I would echo the concerns of Lord Macdonald, the former director of public prosecutions, who said that Hogan-Howe's defence was "stunning and worrying" and went on to comment:
“At the very least, the senior officers who are sending these undercover PCs into court to give evidence in this way are putting them at serious risk of straying into perjury."
Public inquiries
Bob Lambert, Mark Kennedy and Jim Boyling, as well as two other officers named in current legal actions against the police, “John Barker”, “Mark Cassidy” have all crossed a line. Other undercover police officers may well have similarly crossed such a line.
The assumption is that they have been authorised and instructed to do this – or at least that a blind eye has been turned to some of their actions, if this is not explicitly the case.
Activists who have been infiltrated have been calling for one overarching full, public inquiry to examine what has been going on. Lord Macdonald has also called for such an inquiry to consider how we should control undercover operations. But the government has ignored calls to set one up.
Instead the authorities have set up 12 different inquiries since January 2011 - each held in secret and looking at just one small aspect of the undercover operation.
Nor have they been particularly thorough or resulted in follow up action.
For example, the Director of Public Prosecutions, Keir Starmer QC, ordered an investigation and report into allegations that the CPS suppressed vital evidence in the case of the Ratcliffe-on-Soar environmental protesters.
A key criticism of the CPS in the report is:
“…failures, over many months and at more than one level, by the police and the CPS.”
Yet Nick Paul, the senior CPS lawyer specialising in cases involving police misconduct, was not even interviewed as part of the investigation and senior CPS staff have evaded disciplinary action.

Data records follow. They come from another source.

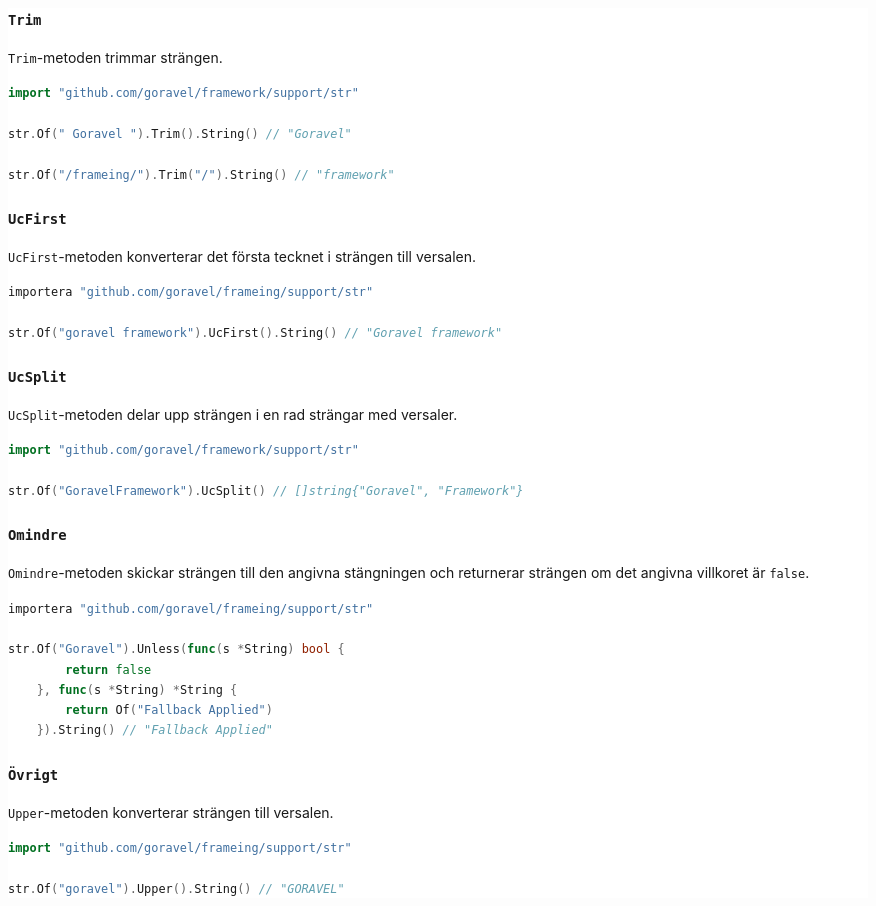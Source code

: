 ### `Trim`

`Trim`-metoden trimmar strängen.

```go
import "github.com/goravel/framework/support/str"

str.Of(" Goravel ").Trim().String() // "Goravel"

str.Of("/frameing/").Trim("/").String() // "framework"
```

### `UcFirst`

`UcFirst`-metoden konverterar det första tecknet i strängen till versalen.

```go
importera "github.com/goravel/frameing/support/str"

str.Of("goravel framework").UcFirst().String() // "Goravel framework"
```

### `UcSplit`

`UcSplit`-metoden delar upp strängen i en rad strängar med versaler.

```go
import "github.com/goravel/framework/support/str"

str.Of("GoravelFramework").UcSplit() // []string{"Goravel", "Framework"}
```

### `Omindre`

`Omindre`-metoden skickar strängen till den angivna stängningen och returnerar strängen om det angivna villkoret är `false`.

```go
importera "github.com/goravel/frameing/support/str"

str.Of("Goravel").Unless(func(s *String) bool {
        return false
    }, func(s *String) *String {
        return Of("Fallback Applied")
    }).String() // "Fallback Applied"
```

### `Övrigt`

`Upper`-metoden konverterar strängen till versalen.

```go
import "github.com/goravel/frameing/support/str"

str.Of("goravel").Upper().String() // "GORAVEL"
```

There is an ongoing reluctance on the part of the CPS to investigate past possible miscarriages of justice.
And Kier Starmer is amongst those resisting calls for a more far reaching inquiry
The new allegations I have raised today make the case for a public inquiry even more compelling.
So many questions remain unanswered including whether Bob Lambert planted the third incendiary device, and if he did, who authorised him to do that and why?
More widely, the public has a right to know why money is being spent on infiltrating campaign groups – with no apparent external oversight of the decision to infiltrate or whether the methods used are necessary or proportionate. Why the rules on such practices are so open to abuse? And why high ranking police officials, and presumably politicians, are sanctioning operations that put police officers at risk and undermine basic human rights?
We need to have faith that police officers are beyond reproach and that there are robust procedures in place to deal with any transgressions. That those making decisions about the deployment of police officers are accountable and subject to proper scrutiny.
I therefore hope the minister will take this opportunity to review the various concerns I have raised and that the government will agree to set up a far reaching public inquiry into undercover police infiltrators and informers, looking back over past practices as well as looking forward.